As much fun as we were having, at a certain point Gretchen wanted to go over to a nearby Broadway bar called "the Basement" (the only other time we went there, it had another name and had a decidedly hipster scene). Gretchen's guitar teacher, yet another guy named Chris, would be playing in a newly-formed band called the Homemade Rockets, and she wanted to see them play. Chris also happens to be a bartender at the Basement (as well as a roadie for Mercury Rev, some members of which showed up for tonight's performance.)

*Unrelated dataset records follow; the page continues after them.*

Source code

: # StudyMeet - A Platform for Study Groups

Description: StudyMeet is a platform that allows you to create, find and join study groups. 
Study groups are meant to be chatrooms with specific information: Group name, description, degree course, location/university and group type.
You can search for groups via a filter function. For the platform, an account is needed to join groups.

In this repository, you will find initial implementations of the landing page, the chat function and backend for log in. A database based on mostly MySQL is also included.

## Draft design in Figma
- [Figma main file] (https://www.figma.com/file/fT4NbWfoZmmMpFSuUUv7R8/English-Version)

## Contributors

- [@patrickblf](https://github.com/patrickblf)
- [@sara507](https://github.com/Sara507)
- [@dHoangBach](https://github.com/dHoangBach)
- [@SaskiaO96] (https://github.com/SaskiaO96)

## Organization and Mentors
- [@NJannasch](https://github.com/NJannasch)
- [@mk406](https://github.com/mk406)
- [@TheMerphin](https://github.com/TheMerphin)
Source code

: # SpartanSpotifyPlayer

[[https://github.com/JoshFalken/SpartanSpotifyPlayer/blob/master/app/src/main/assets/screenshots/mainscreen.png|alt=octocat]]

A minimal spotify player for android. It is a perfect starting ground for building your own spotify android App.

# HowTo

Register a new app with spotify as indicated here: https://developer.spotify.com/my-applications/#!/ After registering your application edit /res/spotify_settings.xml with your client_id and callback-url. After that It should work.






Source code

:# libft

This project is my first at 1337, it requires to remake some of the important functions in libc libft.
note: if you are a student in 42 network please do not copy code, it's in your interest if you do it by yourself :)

So there we were at the Basement. The scene was completely different from that of BRAWL. Most of the people there were in their 20s and wearing various dark-hued hipster rock and roll fashions. Some sort of emo-type band was playing, and it felt good to be at a live show of that sort of music (I don't see much live rock and roll these days).
Next the Homemade Rockets took the stage. Their singer was an incredibly tall guy with what looked like a tattoo of a scar made by a Grizzly Bear across his eye. The music was competent and danceable, though the band wasn't especially tight and the mix was a little off. Still, the front man, though his voice was a little off-putting, had plenty of that essential rock charisma. Me, the oldest person in the audience, was the only one dancing except for the girl to my right, who might have been the lead singer's girlfriend. This was one of those hipster crowds that was too cool for dancing. Hey, cool kids, you're in the Rust Belt, not the East Village, try to have a little fun while you still can!

After the Bottle Rockets, we returned to Keegan Ales briefly. There were still plenty of people there, and most of them were dancing and allowing themselves to have more fun than the hipster rock and rollers at the Basement.